● **Task**:
Please filter the data down to the lines that include the word "blev" and copy them.

● **Data**:
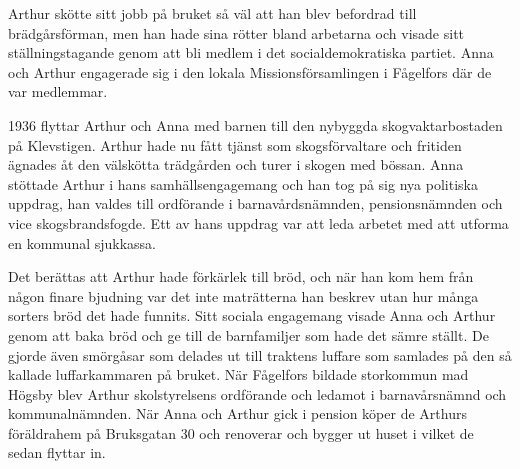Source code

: Arthur skötte sitt jobb på bruket så väl att han blev befordrad till brädgårsförman, men han hade sina rötter bland arbetarna och visade sitt ställningstagande genom att bli medlem i det socialdemokratiska partiet.
Anna och Arthur engagerade sig i den lokala Missionsförsamlingen i Fågelfors där de var medlemmar.

1936 flyttar Arthur och Anna med barnen till den nybyggda skogvaktarbostaden på Klevstigen. Arthur hade nu fått tjänst som skogsförvaltare och fritiden ägnades åt den välskötta trädgården och turer i skogen med bössan.
Anna stöttade Arthur i hans samhällsengagemang och han tog på sig nya politiska uppdrag, han valdes till ordförande i barnavårdsnämnden, pensionsnämnden och vice skogsbrandsfogde.
Ett av hans uppdrag var att leda arbetet med att utforma en kommunal sjukkassa.

Det berättas att Arthur hade förkärlek till bröd, och när han kom hem från någon finare bjudning var det inte maträtterna han beskrev utan hur många sorters bröd det hade funnits. Sitt sociala engagemang visade Anna och Arthur genom att baka bröd och ge till de barnfamiljer som hade det sämre ställt. De gjorde även smörgåsar som delades ut till traktens luffare som samlades på den så kallade luffarkammaren på bruket.
När Fågelfors bildade storkommun mad Högsby blev Arthur skolstyrelsens ordförande och ledamot i barnavårsnämnd och kommunalnämnden.
När Anna och Arthur gick i pension köper de Arthurs föräldrahem på Bruksgatan 30 och renoverar och bygger ut huset i vilket de sedan flyttar in.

● **Completed task**:
: Arthur skötte sitt jobb på bruket så väl att han blev befordrad till brädgårsförman, men han hade sina rötter bland arbetarna och visade sitt ställningstagande genom att bli medlem i det socialdemokratiska partiet.
När Fågelfors bildade storkommun mad Högsby blev Arthur skolstyrelsens ordförande och ledamot i barnavårsnämnd och kommunalnämnden.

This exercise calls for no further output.